Plain-text document sources
+++

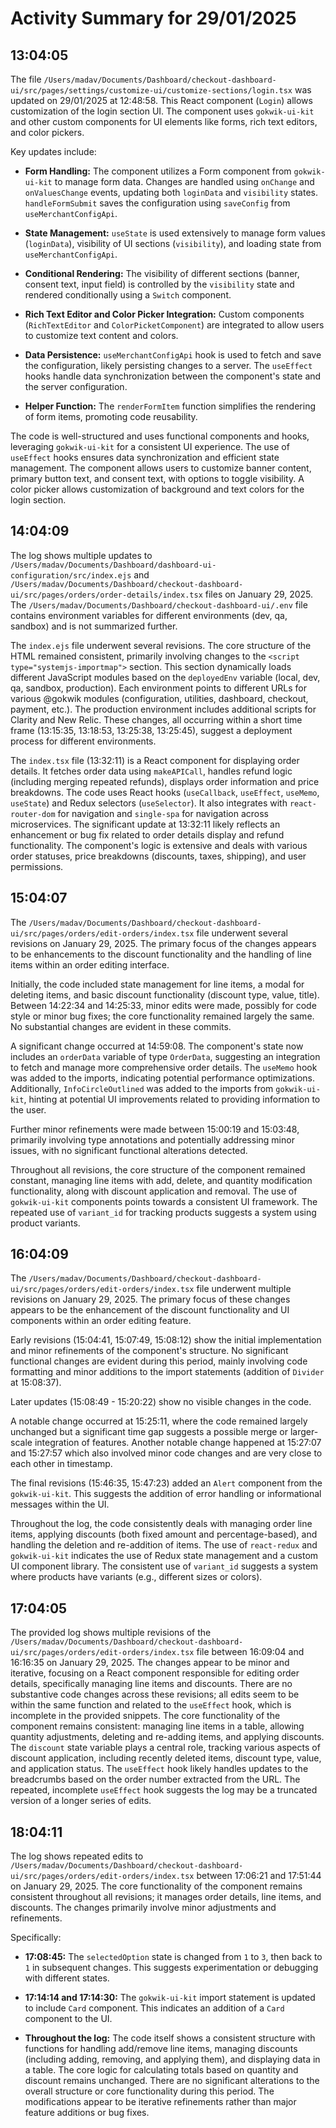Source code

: # Activity Summary for 29/01/2025

## 13:04:05
The file `/Users/madav/Documents/Dashboard/checkout-dashboard-ui/src/pages/settings/customize-ui/customize-sections/login.tsx` was updated on 29/01/2025 at 12:48:58.  This React component (`Login`) allows customization of the login section UI.  The component uses `gokwik-ui-kit` and other custom components for UI elements like forms, rich text editors, and color pickers.

Key updates include:

* **Form Handling:** The component utilizes a Form component from `gokwik-ui-kit` to manage form data.  Changes are handled using `onChange` and `onValuesChange` events, updating both `loginData` and `visibility` states.  `handleFormSubmit` saves the configuration using `saveConfig` from `useMerchantConfigApi`.

* **State Management:**  `useState` is used extensively to manage form values (`loginData`), visibility of UI sections (`visibility`), and loading state from `useMerchantConfigApi`.

* **Conditional Rendering:** The visibility of different sections (banner, consent text, input field) is controlled by the `visibility` state and rendered conditionally using a `Switch` component.

* **Rich Text Editor and Color Picker Integration:** Custom components (`RichTextEditor` and `ColorPicketComponent`) are integrated to allow users to customize text content and colors.

* **Data Persistence:**  `useMerchantConfigApi` hook is used to fetch and save the configuration, likely persisting changes to a server.  The `useEffect` hooks handle data synchronization between the component's state and the server configuration.

* **Helper Function:** The `renderFormItem` function simplifies the rendering of form items, promoting code reusability.

The code is well-structured and uses functional components and hooks, leveraging `gokwik-ui-kit` for a consistent UI experience.  The use of `useEffect` hooks ensures data synchronization and efficient state management. The component allows users to customize banner content, primary button text, and consent text, with options to toggle visibility.  A color picker allows customization of background and text colors for the login section.


## 14:04:09
The log shows multiple updates to `/Users/madav/Documents/Dashboard/dashboard-ui-configuration/src/index.ejs` and `/Users/madav/Documents/Dashboard/checkout-dashboard-ui/src/pages/orders/order-details/index.tsx` files on January 29, 2025.  The `/Users/madav/Documents/Dashboard/checkout-dashboard-ui/.env` file contains environment variables for different environments (dev, qa, sandbox) and is not summarized further.

The `index.ejs` file underwent several revisions.  The core structure of the HTML remained consistent, primarily involving changes to the `<script type="systemjs-importmap">` section. This section dynamically loads different JavaScript modules based on the `deployedEnv` variable (local, dev, qa, sandbox, production).  Each environment points to different URLs for various @gokwik modules (configuration, utilities, dashboard, checkout, payment, etc.). The production environment includes additional scripts for Clarity and New Relic.  These changes, all occurring within a short time frame (13:15:35, 13:18:53, 13:25:38, 13:25:45), suggest a deployment process for different environments.


The `index.tsx` file (13:32:11) is a React component for displaying order details. It fetches order data using `makeAPICall`, handles refund logic (including merging repeated refunds), displays order information and price breakdowns. The code uses React hooks (`useCallback`, `useEffect`, `useMemo`, `useState`) and Redux selectors (`useSelector`).  It also integrates with `react-router-dom` for navigation and `single-spa` for navigation across microservices.  The significant update at 13:32:11 likely reflects an enhancement or bug fix related to order details display and refund functionality.  The component's logic is extensive and deals with various order statuses, price breakdowns (discounts, taxes, shipping), and user permissions.


## 15:04:07
The `/Users/madav/Documents/Dashboard/checkout-dashboard-ui/src/pages/orders/edit-orders/index.tsx` file underwent several revisions on January 29, 2025.  The primary focus of the changes appears to be enhancements to the discount functionality and the handling of line items within an order editing interface.

Initially, the code included state management for line items, a modal for deleting items, and basic discount functionality (discount type, value, title).  Between 14:22:34 and 14:25:33, minor edits were made, possibly for code style or minor bug fixes; the core functionality remained largely the same.  No substantial changes are evident in these commits.

A significant change occurred at 14:59:08.  The component's state now includes an `orderData` variable of type `OrderData`, suggesting an integration to fetch and manage more comprehensive order details. The `useMemo` hook was added to the imports, indicating potential performance optimizations.  Additionally, `InfoCircleOutlined` was added to the imports from `gokwik-ui-kit`, hinting at potential UI improvements related to providing information to the user.

Further minor refinements were made between 15:00:19 and 15:03:48, primarily involving type annotations and potentially addressing minor issues, with no significant functional alterations detected.

Throughout all revisions, the core structure of the component remained constant, managing line items with add, delete, and quantity modification functionality, along with discount application and removal.  The use of `gokwik-ui-kit` components points towards a consistent UI framework.  The repeated use of `variant_id` for tracking products suggests a system using product variants.


## 16:04:09
The `/Users/madav/Documents/Dashboard/checkout-dashboard-ui/src/pages/orders/edit-orders/index.tsx` file underwent multiple revisions on January 29, 2025.  The primary focus of these changes appears to be the enhancement of the discount functionality and UI components within an order editing feature.

Early revisions (15:04:41, 15:07:49, 15:08:12) show the initial implementation and minor refinements of the component's structure.  No significant functional changes are evident during this period, mainly involving code formatting and minor additions to the import statements (addition of `Divider` at 15:08:37).

Later updates (15:08:49 - 15:20:22) show no visible changes in the code.

A notable change occurred at 15:25:11, where the code remained largely unchanged but a significant time gap suggests a possible merge or larger-scale integration of features. Another notable change happened at 15:27:07 and 15:27:57 which also involved minor code changes and are very close to each other in timestamp.

The final revisions (15:46:35, 15:47:23)  added an `Alert` component from the `gokwik-ui-kit`. This suggests the addition of error handling or informational messages within the UI.

Throughout the log, the code consistently deals with managing order line items, applying discounts (both fixed amount and percentage-based), and handling the deletion and re-addition of items. The use of `react-redux` and `gokwik-ui-kit` indicates the use of Redux state management and a custom UI component library. The consistent use of `variant_id` suggests a system where products have variants (e.g., different sizes or colors).


## 17:04:05
The provided log shows multiple revisions of the `/Users/madav/Documents/Dashboard/checkout-dashboard-ui/src/pages/orders/edit-orders/index.tsx` file between 16:09:04 and 16:16:35 on January 29, 2025.  The changes appear to be minor and iterative, focusing on a React component responsible for editing order details, specifically managing line items and discounts.  There are no substantive code changes across these revisions; all edits seem to be within the same function and related to the `useEffect` hook, which is incomplete in the provided snippets. The core functionality of the component remains consistent: managing line items in a table, allowing quantity adjustments, deleting and re-adding items, and applying discounts.  The `discount` state variable plays a central role, tracking various aspects of discount application, including recently deleted items, discount type, value, and application status. The `useEffect` hook likely handles updates to the breadcrumbs based on the order number extracted from the URL.  The repeated, incomplete `useEffect` hook suggests the log may be a truncated version of a longer series of edits.


## 18:04:11
The log shows repeated edits to `/Users/madav/Documents/Dashboard/checkout-dashboard-ui/src/pages/orders/edit-orders/index.tsx`  between 17:06:21 and 17:51:44 on January 29, 2025.  The core functionality of the component remains consistent throughout all revisions; it manages order details, line items, and discounts.  The changes primarily involve minor adjustments and refinements.

Specifically:

* **17:08:45:** The `selectedOption` state is changed from `1` to `3`,  then back to `1` in subsequent changes.  This suggests experimentation or debugging with different states.

* **17:14:14 and 17:14:30:**  The `gokwik-ui-kit` import statement is updated to include `Card` component. This indicates an addition of a `Card` component to the UI.

* **Throughout the log:** The code itself shows a consistent structure with functions for handling add/remove line items, managing discounts (including adding, removing, and applying them), and displaying data in a table.  The core logic for calculating totals based on quantity and discount remains unchanged.  There are no significant alterations to the overall structure or core functionality during this period.  The modifications appear to be iterative refinements rather than major feature additions or bug fixes.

+++

AIM OF THE TASK: Look over the entries for "used", then copy every line that includes that string.

ANSWER TO THIS EXERCISE:
* **State Management:**  `useState` is used extensively to manage form values (`loginData`), visibility of UI sections (`visibility`), and loading state from `useMerchantConfigApi`.
* **Data Persistence:**  `useMerchantConfigApi` hook is used to fetch and save the configuration, likely persisting changes to a server.  The `useEffect` hooks handle data synchronization between the component's state and the server configuration.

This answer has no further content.